▶ **The problem**:
Go through the data below and return each line containing the word "assigned".

Start of Dataset records

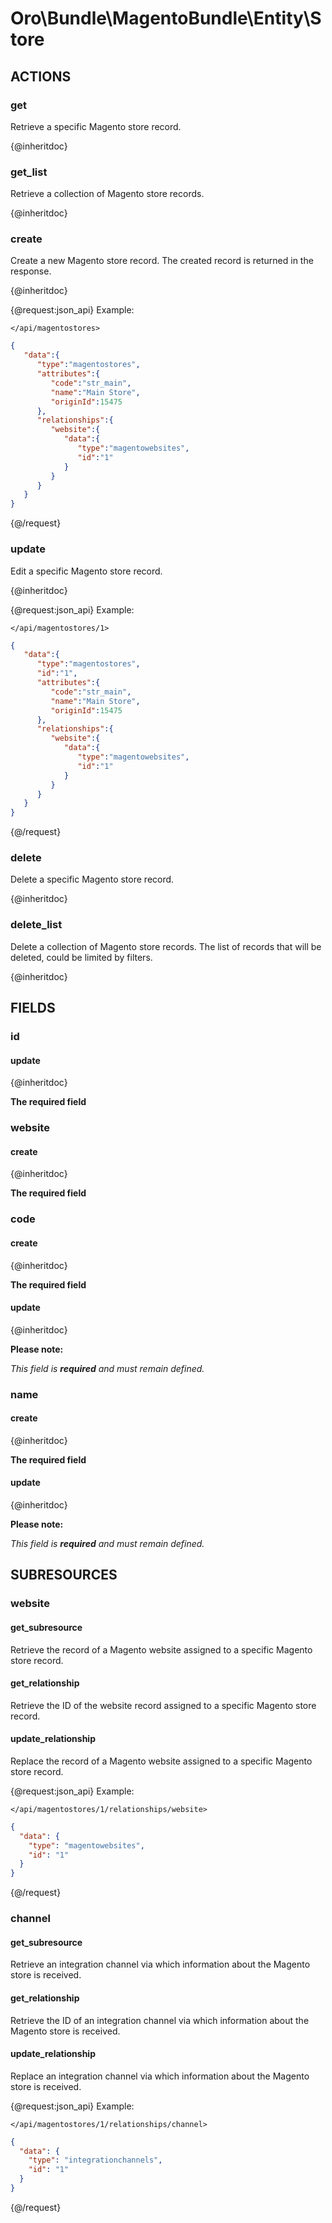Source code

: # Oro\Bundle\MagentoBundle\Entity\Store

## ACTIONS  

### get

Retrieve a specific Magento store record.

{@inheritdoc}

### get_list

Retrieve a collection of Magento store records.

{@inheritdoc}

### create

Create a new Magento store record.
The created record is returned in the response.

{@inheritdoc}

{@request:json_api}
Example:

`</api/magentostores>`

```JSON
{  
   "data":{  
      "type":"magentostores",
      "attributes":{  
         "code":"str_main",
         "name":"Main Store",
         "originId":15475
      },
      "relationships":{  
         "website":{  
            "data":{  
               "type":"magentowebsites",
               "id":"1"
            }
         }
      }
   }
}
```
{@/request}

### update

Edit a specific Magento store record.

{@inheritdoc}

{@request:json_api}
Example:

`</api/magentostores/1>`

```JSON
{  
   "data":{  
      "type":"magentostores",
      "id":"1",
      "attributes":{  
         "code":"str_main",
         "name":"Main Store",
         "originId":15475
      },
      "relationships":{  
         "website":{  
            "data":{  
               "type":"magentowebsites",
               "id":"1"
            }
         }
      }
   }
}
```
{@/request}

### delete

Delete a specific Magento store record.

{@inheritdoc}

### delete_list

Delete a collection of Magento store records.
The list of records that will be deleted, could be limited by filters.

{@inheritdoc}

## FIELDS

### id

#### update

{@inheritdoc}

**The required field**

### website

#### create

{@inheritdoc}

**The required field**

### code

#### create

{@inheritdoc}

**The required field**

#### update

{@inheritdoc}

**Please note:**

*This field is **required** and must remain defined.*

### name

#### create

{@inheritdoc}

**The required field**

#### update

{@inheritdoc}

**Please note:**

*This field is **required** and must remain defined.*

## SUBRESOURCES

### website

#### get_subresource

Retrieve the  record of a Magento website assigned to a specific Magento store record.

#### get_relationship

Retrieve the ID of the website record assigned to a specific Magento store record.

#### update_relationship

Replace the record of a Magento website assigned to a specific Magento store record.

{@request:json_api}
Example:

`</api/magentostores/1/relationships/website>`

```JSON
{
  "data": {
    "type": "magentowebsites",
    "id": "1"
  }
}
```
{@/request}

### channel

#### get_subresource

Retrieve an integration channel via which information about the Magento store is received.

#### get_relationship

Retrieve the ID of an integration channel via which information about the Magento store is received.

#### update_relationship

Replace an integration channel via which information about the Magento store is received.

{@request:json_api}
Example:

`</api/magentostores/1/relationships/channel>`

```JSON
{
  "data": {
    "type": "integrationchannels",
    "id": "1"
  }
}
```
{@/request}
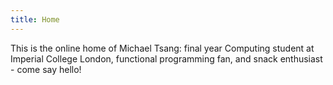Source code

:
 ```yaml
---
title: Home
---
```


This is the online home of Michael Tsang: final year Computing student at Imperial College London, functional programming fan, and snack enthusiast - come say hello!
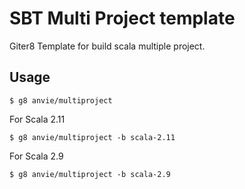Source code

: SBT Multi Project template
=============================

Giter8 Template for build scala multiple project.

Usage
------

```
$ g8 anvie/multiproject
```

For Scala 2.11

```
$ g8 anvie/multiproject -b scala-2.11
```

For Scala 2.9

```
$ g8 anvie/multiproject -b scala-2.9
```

End of Dataset records

▶ **Result of the exercise**:
Retrieve the  record of a Magento website assigned to a specific Magento store record.
Retrieve the ID of the website record assigned to a specific Magento store record.
Replace the record of a Magento website assigned to a specific Magento store record.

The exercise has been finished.